Saturday, January 3, 2009

Dealing with the harmonic boredom issue

I delved into my extensive library (no exaggeration- we have 48 overflowing bookcases at home.) again today. The impetus behind today's canon comes from Fourteen Canonic Inventions by Meyer Kupferman [1926-2003] (NY: General Music Publishing, 1966).  It's a useful and interesting volume in which the composer, himself, analyzes the compositions that he offers as models of canonic technique.

The second canon in the book is called "Canon on a Choral."  [Out of respect for the copyright owner, I will not reproduce it here.]  Kupferman wrote a one-measure chorale phrase based on the harmony i, iv, V in the key of A minor.  He then took the four parts of the chorale "linked together in a linear fashion" to create the 4 measure melody.

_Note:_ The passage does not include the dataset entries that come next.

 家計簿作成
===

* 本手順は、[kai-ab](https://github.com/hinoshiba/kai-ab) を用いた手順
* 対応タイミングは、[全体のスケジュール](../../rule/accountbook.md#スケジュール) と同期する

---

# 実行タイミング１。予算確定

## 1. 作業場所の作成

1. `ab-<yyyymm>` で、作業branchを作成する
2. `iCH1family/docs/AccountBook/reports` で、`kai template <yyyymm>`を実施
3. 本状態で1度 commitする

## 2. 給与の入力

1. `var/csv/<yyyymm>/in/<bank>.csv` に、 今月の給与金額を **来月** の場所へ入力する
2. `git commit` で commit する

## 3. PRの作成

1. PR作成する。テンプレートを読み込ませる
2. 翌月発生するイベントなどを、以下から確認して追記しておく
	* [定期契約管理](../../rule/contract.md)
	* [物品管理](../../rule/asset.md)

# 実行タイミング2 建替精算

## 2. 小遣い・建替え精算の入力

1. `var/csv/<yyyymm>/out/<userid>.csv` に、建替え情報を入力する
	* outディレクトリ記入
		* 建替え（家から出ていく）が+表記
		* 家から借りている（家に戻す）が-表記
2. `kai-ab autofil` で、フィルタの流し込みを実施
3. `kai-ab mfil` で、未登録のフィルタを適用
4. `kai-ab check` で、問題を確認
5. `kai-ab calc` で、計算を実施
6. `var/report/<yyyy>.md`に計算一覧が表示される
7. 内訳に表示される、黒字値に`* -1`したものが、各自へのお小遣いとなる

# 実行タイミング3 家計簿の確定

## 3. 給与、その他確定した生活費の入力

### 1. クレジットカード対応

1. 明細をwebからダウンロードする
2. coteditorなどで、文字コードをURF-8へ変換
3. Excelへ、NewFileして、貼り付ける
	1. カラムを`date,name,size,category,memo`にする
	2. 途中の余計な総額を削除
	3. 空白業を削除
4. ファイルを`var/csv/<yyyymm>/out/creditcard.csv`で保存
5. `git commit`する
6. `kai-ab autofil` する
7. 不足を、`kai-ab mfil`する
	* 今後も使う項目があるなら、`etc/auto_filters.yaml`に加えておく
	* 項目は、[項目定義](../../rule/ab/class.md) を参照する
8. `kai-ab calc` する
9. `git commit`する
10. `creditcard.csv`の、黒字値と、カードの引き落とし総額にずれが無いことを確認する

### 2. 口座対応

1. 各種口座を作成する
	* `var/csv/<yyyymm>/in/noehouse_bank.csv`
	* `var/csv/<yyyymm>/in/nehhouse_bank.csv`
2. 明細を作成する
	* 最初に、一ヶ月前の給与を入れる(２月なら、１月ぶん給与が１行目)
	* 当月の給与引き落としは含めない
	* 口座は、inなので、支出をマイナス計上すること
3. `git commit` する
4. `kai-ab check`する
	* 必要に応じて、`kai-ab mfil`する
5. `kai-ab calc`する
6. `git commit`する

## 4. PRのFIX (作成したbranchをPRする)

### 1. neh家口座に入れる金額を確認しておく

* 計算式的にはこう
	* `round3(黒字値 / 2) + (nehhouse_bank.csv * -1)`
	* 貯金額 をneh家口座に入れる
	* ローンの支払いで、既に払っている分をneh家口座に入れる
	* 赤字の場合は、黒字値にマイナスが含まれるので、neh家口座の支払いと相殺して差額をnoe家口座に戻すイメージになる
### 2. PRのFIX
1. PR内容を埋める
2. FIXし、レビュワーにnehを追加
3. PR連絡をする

It's an interesting technique to generate a canon but it does have its limitations.  The most obvious of these is that the harmony will repeat for the duration of the canon.  This is a perennial problem for many types of canon.

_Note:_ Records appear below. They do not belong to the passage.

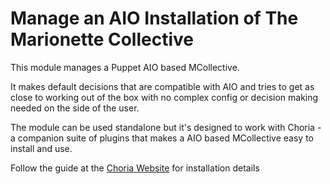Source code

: Manage an AIO Installation of The Marionette Collective
=======================================================

This module manages a Puppet AIO based MCollective.

It makes default decisions that are compatible with AIO and tries to get as
close to working out of the box with no complex config or decision making needed
on the side of the user.

The module can be used standalone but it's designed to work with Choria - a companion
suite of plugins that makes a AIO based MCollective easy to install and use.

Follow the guide at the [Choria Website](http://choria.io) for installation details
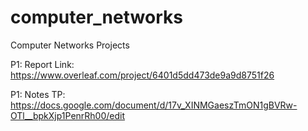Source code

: # computer_networks
Computer Networks Projects

P1: Report Link: https://www.overleaf.com/project/6401d5dd473de9a9d8751f26

P1: Notes TP: https://docs.google.com/document/d/17v_XINMGaeszTmON1gBVRw-OTl__bpkXjp1PenrRh00/edit
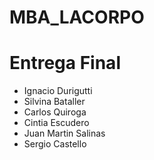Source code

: # MBA_LACORPO
# Entrega Final
* Ignacio Durigutti
* Silvina Bataller
* Carlos Quiroga
* Cintia Escudero
* Juan Martin Salinas
* Sergio Castello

The task that I set myself was to use this particular technique but to try to overcome the harmonic boredom issue, at least for this type of small form.

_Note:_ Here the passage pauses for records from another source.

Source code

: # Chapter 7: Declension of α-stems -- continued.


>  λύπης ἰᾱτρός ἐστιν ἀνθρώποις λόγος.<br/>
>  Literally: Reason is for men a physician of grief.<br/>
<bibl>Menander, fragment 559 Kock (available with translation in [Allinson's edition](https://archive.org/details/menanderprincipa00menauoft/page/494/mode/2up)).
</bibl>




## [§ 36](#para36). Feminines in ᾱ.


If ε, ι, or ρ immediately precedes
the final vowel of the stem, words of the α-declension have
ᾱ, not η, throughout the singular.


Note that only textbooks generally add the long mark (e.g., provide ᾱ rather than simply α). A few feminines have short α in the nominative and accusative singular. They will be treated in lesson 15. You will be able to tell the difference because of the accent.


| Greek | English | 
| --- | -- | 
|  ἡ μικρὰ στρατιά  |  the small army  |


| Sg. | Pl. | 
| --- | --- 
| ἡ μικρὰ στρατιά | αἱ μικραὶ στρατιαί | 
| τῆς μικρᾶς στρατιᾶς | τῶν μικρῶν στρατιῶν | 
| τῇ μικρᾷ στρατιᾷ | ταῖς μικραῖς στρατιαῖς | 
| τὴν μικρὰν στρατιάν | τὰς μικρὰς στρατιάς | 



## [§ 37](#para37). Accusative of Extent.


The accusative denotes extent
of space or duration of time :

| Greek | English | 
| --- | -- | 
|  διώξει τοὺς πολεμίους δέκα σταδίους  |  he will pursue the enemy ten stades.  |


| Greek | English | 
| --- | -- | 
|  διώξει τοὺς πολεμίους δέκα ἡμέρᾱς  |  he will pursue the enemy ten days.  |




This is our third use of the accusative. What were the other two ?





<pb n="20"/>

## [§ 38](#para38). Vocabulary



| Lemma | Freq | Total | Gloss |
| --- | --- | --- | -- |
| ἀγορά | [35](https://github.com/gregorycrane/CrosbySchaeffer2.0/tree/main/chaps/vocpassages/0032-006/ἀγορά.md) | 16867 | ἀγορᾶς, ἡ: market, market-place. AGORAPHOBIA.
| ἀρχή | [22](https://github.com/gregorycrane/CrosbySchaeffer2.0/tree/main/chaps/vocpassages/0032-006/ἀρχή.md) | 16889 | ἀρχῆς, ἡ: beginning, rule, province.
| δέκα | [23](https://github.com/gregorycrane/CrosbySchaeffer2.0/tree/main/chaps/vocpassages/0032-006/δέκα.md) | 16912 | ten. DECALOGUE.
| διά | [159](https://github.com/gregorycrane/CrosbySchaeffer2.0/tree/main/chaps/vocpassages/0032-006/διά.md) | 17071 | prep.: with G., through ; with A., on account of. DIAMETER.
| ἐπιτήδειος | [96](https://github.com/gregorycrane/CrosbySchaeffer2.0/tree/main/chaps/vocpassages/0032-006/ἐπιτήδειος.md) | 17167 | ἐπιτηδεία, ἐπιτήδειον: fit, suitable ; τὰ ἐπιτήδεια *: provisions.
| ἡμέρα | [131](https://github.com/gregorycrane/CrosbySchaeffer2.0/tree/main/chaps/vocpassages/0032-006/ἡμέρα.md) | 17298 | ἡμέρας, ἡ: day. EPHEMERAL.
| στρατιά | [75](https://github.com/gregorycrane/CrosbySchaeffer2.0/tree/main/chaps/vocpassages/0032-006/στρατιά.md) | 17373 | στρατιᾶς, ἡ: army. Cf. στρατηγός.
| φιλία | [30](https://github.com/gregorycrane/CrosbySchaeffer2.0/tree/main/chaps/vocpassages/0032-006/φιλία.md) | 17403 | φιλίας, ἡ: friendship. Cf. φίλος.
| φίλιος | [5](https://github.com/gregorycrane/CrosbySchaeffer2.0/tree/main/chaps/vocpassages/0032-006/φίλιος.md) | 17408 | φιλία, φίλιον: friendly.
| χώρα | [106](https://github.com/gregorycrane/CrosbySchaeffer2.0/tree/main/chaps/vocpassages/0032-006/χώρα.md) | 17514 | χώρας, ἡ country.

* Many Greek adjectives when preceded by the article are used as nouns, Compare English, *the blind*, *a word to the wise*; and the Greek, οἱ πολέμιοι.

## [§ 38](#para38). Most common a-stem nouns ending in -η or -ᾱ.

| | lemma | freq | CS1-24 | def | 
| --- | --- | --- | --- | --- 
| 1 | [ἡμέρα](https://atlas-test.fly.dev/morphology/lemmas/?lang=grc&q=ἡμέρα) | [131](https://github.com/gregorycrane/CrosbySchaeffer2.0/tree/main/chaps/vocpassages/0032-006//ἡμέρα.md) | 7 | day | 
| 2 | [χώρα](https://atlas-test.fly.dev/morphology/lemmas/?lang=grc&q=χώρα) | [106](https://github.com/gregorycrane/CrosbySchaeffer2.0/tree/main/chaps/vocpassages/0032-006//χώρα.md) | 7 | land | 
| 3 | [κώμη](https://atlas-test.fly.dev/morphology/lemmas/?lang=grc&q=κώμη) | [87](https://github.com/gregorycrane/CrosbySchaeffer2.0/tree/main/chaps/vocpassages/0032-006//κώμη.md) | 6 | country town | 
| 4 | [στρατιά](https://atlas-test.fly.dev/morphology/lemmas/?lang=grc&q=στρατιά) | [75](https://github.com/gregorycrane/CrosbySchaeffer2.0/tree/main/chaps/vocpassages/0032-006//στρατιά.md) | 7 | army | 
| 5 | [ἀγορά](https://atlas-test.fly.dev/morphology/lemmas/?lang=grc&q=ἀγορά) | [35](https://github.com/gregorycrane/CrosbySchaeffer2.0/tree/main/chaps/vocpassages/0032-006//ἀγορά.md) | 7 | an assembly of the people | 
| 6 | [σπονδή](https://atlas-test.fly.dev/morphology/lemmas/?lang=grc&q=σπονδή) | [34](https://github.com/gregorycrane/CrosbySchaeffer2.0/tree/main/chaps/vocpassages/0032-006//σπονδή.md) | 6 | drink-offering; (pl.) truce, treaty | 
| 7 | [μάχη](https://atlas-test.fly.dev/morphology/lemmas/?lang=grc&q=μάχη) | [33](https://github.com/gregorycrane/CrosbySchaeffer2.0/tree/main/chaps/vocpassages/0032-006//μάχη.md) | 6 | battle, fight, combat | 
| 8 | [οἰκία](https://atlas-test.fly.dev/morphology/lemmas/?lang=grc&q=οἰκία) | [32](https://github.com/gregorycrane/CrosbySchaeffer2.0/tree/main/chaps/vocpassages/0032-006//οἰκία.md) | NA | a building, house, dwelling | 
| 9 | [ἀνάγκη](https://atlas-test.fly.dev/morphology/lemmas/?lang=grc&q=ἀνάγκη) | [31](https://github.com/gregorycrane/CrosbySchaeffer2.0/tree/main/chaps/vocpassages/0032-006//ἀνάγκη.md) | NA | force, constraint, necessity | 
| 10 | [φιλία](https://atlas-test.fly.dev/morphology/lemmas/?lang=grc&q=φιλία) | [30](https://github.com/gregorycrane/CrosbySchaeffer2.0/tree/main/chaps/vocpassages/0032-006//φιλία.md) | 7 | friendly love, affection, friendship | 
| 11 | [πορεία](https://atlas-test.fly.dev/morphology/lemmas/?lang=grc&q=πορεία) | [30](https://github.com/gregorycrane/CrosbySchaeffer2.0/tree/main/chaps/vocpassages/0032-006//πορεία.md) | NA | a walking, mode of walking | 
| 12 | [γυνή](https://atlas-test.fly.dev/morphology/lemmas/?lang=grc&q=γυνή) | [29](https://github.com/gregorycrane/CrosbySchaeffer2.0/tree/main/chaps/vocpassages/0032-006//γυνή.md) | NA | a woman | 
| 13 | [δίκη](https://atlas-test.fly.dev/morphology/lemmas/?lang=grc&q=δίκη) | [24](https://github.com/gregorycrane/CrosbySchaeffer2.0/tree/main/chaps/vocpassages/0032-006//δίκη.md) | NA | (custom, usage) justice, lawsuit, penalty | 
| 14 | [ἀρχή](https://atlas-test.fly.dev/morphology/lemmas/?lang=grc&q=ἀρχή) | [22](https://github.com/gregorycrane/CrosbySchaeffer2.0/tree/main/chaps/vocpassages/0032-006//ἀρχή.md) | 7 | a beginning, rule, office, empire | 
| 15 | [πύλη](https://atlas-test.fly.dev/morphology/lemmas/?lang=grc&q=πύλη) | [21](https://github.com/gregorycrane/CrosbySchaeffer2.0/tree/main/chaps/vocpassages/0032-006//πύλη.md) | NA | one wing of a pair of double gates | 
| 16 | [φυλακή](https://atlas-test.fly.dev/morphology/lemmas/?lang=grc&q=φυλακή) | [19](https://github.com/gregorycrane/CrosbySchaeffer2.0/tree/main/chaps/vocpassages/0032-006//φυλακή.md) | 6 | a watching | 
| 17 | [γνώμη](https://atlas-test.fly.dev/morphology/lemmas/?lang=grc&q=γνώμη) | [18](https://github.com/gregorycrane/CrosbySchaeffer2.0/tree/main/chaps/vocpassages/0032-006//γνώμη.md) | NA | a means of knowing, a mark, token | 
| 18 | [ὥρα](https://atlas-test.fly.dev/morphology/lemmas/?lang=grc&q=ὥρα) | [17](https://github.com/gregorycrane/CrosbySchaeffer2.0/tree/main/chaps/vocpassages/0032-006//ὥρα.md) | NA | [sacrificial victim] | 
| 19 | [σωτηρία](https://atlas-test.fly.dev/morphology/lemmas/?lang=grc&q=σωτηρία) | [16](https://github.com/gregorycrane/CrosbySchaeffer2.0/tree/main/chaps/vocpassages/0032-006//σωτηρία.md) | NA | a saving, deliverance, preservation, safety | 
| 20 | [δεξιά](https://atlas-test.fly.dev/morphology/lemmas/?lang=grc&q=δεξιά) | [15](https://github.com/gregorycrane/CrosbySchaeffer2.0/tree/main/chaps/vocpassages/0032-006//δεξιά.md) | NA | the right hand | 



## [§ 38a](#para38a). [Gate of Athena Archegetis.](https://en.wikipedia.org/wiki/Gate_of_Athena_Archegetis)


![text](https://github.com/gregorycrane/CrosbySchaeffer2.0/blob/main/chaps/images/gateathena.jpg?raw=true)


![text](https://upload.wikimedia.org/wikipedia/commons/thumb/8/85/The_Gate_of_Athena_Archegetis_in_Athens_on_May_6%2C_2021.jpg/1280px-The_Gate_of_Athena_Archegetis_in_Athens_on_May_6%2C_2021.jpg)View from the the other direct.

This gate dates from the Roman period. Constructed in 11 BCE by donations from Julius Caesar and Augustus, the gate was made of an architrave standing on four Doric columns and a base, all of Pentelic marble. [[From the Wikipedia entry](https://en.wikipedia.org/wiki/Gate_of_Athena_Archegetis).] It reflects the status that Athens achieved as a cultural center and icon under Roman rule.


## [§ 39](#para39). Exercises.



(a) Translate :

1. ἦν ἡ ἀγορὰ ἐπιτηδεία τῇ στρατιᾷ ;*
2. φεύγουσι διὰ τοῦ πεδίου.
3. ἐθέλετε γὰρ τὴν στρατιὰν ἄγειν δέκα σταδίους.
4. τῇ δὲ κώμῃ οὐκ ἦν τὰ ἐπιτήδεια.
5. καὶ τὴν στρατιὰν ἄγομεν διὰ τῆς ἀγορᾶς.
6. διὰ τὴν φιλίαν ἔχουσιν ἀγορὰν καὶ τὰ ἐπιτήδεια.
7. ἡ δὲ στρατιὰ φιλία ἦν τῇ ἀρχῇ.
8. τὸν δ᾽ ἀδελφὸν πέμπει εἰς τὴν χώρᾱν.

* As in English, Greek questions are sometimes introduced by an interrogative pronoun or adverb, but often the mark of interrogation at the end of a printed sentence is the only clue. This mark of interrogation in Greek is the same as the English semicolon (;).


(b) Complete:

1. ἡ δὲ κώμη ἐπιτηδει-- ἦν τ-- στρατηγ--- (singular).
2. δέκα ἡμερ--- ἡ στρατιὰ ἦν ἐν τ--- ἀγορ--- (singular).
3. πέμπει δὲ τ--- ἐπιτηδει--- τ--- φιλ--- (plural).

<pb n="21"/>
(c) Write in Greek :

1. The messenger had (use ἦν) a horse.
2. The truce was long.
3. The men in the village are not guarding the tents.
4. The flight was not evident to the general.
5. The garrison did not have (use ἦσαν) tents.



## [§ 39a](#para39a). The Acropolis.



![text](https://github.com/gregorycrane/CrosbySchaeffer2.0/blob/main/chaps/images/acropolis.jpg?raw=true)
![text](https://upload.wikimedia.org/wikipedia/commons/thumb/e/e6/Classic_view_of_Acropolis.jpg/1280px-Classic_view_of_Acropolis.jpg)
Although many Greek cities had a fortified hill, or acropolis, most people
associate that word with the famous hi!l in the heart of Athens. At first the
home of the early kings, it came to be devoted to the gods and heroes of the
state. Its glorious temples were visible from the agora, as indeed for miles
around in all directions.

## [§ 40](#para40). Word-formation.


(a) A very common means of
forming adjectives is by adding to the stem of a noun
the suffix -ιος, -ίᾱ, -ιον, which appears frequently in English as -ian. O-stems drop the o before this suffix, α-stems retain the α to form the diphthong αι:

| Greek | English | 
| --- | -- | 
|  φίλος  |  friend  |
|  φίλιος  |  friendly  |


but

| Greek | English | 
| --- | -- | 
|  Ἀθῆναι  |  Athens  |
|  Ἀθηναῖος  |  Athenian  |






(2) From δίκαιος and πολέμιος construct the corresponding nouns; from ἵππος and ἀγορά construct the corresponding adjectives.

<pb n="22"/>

I wrote a two-measure chorale phrase with the harmony i - III - N6 - i6/4 - V.

I chose the Neapolitan chord because of its function (pre-dominant) and because of its pitch content, as you will see below.  The Neapolitan chord is a major chord built on the flatted second degree of the scale (bII) -- in the key of E minor it is an F major chord.

By making the rest of the chorale diatonic and saving the F natural for the end of the melody, I was able to delay the chromaticism and the piquant Neapolitan chord until late in the piece despite the repetitious nature of the canon.

The first beat of each of the even-numbered measures has the pre-dominant function. In measure 6, that function is handled by only two pitches ("A" and "C") -- ambiguous, perhaps --but in the diatonic environment, we'll likely hear it as iv.  In measures 8 & 10, the added F natural makes that pre-dominant function a very unambiguous Neapolitan.

To add interest, I allowed myself the license of a change in the bass melody in the antepenultimate measure.  This half note "C" creates a deceptive cadence which adds just enough interest to allow one more repetition of the two-measure "chorale" which brings the canon to a close on an authentic cadence.  This simple (and common) rhetorical device also, in this case, brings the violin around to the beginning of the canon again to recap the first two-measure phrase.

I've included an outline of my procedure and a harmonic analysis.  Compare, if you will, the analysis of the chorale as I first wrote it and the analysis of the completed canon.